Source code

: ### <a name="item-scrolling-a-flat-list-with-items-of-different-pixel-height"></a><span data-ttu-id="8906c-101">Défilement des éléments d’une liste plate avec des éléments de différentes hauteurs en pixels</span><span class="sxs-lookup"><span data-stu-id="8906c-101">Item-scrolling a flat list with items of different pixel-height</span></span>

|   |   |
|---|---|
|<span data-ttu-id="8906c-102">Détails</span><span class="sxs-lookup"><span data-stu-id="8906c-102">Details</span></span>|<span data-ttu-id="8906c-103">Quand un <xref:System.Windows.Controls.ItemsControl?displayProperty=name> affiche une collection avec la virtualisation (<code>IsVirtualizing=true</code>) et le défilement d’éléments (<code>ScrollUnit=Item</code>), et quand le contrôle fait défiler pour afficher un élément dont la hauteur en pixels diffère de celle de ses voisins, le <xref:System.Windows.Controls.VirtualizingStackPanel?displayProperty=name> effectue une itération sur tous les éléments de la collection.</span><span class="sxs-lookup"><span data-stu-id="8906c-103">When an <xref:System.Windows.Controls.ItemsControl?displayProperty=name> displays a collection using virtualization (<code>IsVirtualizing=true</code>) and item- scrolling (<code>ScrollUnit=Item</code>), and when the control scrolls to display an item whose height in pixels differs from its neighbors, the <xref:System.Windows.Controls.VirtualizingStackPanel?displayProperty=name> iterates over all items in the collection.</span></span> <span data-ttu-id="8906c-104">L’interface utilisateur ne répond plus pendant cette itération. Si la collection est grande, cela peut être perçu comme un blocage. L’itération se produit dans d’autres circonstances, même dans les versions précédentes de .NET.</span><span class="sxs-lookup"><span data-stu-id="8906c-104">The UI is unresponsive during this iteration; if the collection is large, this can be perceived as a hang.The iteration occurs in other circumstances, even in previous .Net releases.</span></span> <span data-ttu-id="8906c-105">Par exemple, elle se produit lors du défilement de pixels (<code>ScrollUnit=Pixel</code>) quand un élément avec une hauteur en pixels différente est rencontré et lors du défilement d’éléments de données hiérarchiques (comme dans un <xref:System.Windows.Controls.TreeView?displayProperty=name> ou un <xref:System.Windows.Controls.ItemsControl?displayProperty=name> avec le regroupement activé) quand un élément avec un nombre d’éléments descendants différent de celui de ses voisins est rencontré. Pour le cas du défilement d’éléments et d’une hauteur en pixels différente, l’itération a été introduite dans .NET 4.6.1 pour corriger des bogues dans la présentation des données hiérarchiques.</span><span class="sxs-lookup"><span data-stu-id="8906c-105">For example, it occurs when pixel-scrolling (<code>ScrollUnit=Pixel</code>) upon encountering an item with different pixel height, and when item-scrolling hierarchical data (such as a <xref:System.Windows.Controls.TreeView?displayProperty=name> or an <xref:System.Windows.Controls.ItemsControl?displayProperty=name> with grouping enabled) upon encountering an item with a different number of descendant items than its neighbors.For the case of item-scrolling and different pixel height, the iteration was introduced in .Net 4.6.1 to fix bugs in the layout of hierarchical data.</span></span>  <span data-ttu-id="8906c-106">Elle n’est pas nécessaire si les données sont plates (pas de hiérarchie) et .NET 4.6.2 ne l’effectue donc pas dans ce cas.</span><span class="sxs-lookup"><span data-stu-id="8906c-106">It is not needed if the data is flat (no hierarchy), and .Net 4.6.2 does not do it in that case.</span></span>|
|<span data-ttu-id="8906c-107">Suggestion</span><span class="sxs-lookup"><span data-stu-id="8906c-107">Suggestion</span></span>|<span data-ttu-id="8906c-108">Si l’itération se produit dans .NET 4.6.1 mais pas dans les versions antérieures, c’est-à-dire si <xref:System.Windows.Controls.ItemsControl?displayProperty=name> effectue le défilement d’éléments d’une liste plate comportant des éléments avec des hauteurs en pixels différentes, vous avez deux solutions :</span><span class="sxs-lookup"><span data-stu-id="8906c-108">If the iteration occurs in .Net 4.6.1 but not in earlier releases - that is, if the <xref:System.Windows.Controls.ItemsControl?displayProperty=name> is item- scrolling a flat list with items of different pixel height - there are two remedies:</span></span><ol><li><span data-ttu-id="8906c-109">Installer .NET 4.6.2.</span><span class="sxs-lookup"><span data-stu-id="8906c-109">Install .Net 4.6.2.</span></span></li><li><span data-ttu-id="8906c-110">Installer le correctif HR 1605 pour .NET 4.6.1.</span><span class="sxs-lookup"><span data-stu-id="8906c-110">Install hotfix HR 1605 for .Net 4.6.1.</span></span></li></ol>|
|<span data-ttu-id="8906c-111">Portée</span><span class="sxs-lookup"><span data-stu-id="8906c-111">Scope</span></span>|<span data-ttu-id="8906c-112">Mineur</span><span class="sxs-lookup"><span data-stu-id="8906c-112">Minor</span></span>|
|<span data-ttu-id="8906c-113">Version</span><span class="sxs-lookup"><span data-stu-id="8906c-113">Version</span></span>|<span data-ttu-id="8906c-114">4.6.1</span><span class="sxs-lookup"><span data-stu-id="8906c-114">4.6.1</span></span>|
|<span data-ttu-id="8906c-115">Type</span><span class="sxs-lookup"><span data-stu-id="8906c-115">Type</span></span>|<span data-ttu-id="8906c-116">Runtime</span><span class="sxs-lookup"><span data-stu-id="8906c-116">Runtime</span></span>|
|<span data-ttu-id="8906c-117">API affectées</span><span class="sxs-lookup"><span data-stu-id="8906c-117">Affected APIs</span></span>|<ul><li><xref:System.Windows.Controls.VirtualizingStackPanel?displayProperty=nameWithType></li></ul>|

* _Exercise objective_
The lines to return are those in the material above that hold "différentes".

* _Answer space_
: ### <a name="item-scrolling-a-flat-list-with-items-of-different-pixel-height"></a><span data-ttu-id="8906c-101">Défilement des éléments d’une liste plate avec des éléments de différentes hauteurs en pixels</span><span class="sxs-lookup"><span data-stu-id="8906c-101">Item-scrolling a flat list with items of different pixel-height</span></span>
|<span data-ttu-id="8906c-107">Suggestion</span><span class="sxs-lookup"><span data-stu-id="8906c-107">Suggestion</span></span>|<span data-ttu-id="8906c-108">Si l’itération se produit dans .NET 4.6.1 mais pas dans les versions antérieures, c’est-à-dire si <xref:System.Windows.Controls.ItemsControl?displayProperty=name> effectue le défilement d’éléments d’une liste plate comportant des éléments avec des hauteurs en pixels différentes, vous avez deux solutions :</span><span class="sxs-lookup"><span data-stu-id="8906c-108">If the iteration occurs in .Net 4.6.1 but not in earlier releases - that is, if the <xref:System.Windows.Controls.ItemsControl?displayProperty=name> is item- scrolling a flat list with items of different pixel height - there are two remedies:</span></span><ol><li><span data-ttu-id="8906c-109">Installer .NET 4.6.2.</span><span class="sxs-lookup"><span data-stu-id="8906c-109">Install .Net 4.6.2.</span></span></li><li><span data-ttu-id="8906c-110">Installer le correctif HR 1605 pour .NET 4.6.1.</span><span class="sxs-lookup"><span data-stu-id="8906c-110">Install hotfix HR 1605 for .Net 4.6.1.</span></span></li></ol>|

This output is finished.